Abstract
Objective. To evaluate the interreader reliability of change scores and the responsiveness of the OMERACT Hand Osteoarthritis (OA) Magnetic Resonance Image (MRI) Scoring System (HOAMRIS).
Methods. Paired MRI (baseline and 5-yr followup) from 20 patients with hand OA were scored with known time sequence by 3 readers according to the HOAMRIS: Synovitis, erosive damage, cysts, osteophytes, cartilage space loss, malalignment, and bone marrow lesions (BML; 0–3 scales with 0.5 increments for synovitis, erosive damage, and BML). Interreader reliability for status and change scores were assessed by intraclass correlation coefficients (ICC), percentage exact agreement and percentage close agreement (PEA/PCA), and smallest detectable change (SDC). Responsiveness was assessed by standardized response means (SRM).

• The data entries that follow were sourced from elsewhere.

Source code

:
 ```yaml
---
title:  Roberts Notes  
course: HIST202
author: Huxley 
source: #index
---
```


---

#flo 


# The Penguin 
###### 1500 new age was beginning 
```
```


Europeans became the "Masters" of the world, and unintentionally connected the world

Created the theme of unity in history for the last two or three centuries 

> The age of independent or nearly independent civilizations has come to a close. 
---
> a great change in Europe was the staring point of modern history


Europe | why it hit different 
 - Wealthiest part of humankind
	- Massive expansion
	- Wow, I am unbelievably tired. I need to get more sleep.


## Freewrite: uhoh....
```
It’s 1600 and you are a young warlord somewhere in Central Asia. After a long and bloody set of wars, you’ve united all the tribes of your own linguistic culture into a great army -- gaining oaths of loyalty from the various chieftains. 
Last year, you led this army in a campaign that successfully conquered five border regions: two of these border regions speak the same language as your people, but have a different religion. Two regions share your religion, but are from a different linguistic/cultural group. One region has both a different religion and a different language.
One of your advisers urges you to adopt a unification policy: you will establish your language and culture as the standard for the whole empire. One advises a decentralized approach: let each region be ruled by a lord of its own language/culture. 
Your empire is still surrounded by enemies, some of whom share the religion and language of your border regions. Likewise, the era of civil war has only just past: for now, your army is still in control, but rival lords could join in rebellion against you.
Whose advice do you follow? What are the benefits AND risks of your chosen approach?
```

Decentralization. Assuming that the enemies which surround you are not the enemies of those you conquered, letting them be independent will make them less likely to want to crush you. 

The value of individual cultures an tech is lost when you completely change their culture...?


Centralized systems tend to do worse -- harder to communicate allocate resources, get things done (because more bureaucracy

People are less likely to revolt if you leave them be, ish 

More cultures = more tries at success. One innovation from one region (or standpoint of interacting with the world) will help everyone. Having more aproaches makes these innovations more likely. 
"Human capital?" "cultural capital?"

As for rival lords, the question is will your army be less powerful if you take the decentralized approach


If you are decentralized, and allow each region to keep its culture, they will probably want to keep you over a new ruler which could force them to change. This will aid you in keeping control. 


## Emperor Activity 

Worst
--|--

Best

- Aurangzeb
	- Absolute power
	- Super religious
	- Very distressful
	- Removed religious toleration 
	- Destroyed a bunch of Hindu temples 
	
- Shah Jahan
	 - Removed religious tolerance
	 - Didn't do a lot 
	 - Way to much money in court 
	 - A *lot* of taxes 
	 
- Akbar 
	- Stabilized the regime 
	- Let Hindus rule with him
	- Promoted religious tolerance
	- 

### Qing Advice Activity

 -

Results. Cross-sectional interreader ICC were good to very good (≥ 0.74) for all features except synovitis, cysts, and malalignment (ICC 0.50–0.58). The range of change values was small, leading to low ICC for change scores. The SDC values for sum scores (total range 0–24) varied between 1.97–3.05 (except 1.08 for malalignment). For status scores, PEA/PCA on scores in individual joints across the readers were 8.1–50.0 and 43.8–78.1, respectively. Similarly, PEA/PCA for change scores were 20.6–63.8 and 66.3–93.1, respectively. All features except cysts and BML demonstrated good responsiveness with higher SRM for sum scores (range 0.46–1.62) than for scores in individual joints (range 0.24–0.73).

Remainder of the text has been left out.